Purtroppo gli ultimi 30 anni, dove loro sono state vendute come “bambole gonfiabili” – e accorse in massa ai bungabunga -, hanno arrestato il processo di emancipazione, temo. La Negri era molto più emancipata di tante nostre coeve…
ADA NEGRI
(1870-1945)
UN FRATELLO
Ti fui compagna per le ignote strade
del mondo e all’ombra dei crocicchi, in una
vita lontana che fu mia, fu mia
come questa non già che s’attorciglia
al mio collo e al mio cor, segni imprimendo
di ferro e corda nelle nude carni.
Avevi, come adesso, una giacchetta
logora, un viso a lama di coltello,
una bocca di fame e di sarcasmo;
e andavi senza meta, e andavi senza
dolore, solo con la tua miseria,
e gran signore della libertà.
Lo so.—Per te non c’era e non c’è posto
nel mondo disegnato a quadratini
ben distinti, con cifre di classifica
ben chiare.—V’è qualcuno che ti crede
un barbaro—e ti esecra—ed ha paura
di te.—Non io, che son della tua razza.
Non mi conosci più?… Forse ti sembro
più bella adesso, flessuosa nella
sottil guaina di velluto fulvo
che mi fa somigliare a una pantera.
So pettinarmi a onde, con la grazia
delle dame che passano in carrozza;
e fingere il sorriso, anche nell’ore
dello strazio, e mentire una promessa,
e offrir la mano e il thè, soavemente,
a chi, se volga il dorso alla mia soglia,
fa la mia vita ed il mio nome a brani.
Ho braccialetti d’oro; ma mi pesano
ai polsi. Ho una collana di rubini,
ma non la metto, ché mi par la riga
vermiglia incisa dal capestro al collo
d’un «sospettato» del Novantatrè.
Sono rimasta zingara, nel fondo
del cuore.—Non si mente al proprio sangue.

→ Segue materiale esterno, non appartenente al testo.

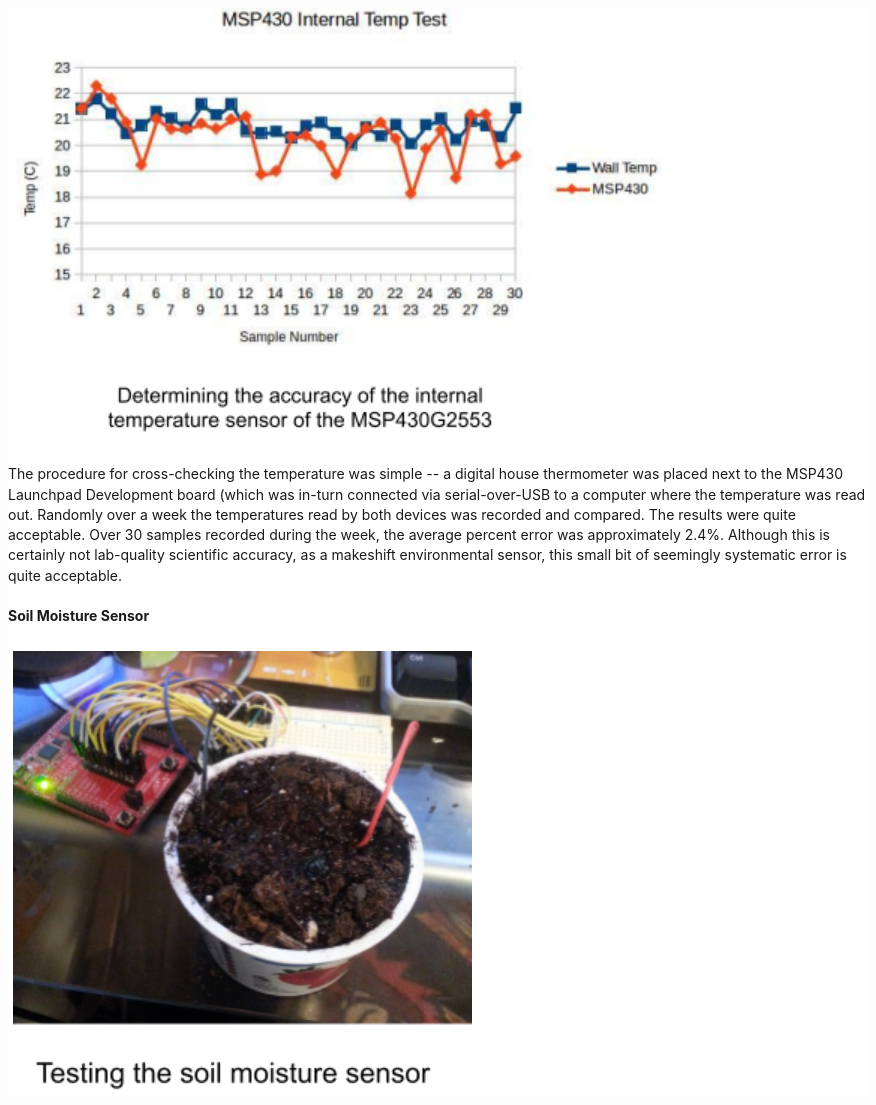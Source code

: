 ![alt text](img/8.png)


The procedure for cross-checking the temperature was simple -- a digital house thermometer was placed next to the MSP430 Launchpad Development board (which was in-turn connected via serial-over-USB to a computer where the temperature was read out. Randomly over a week the temperatures read by both devices was recorded and compared. 
The results were quite acceptable. Over 30 samples recorded during the week, the average percent error was approximately 2.4%. Although this is certainly not lab-quality scientific accuracy, as a makeshift environmental sensor, this small bit of seemingly systematic error is quite acceptable. 

#### Soil Moisture Sensor

![alt text](img/9.png)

E t’invidio…. Tu sei libero e forte:
non hai padre, né madre, né fratelli
che vivano di te, che al tuo destino
s’aggrappino: il tuo letto è nell’Asilo
Notturno: la tua casa è tutto il mondo.
Domani puoi senza rimorso ucciderti,
per compiere una tua vendetta oscura
contro la vita.—Amare anche tu puoi,
una donna o un’idea perdutamente
amare; e viver per l’amor tuo grande,
poi che intatto ti resta il tempo e il sogno.
Forte e libero tu fra tanti schiavi,
addio. Colei che passa è tua sorella;
ma la folla l’inghiotte—e ognun va solo
col mistero di sé, fino alla morte.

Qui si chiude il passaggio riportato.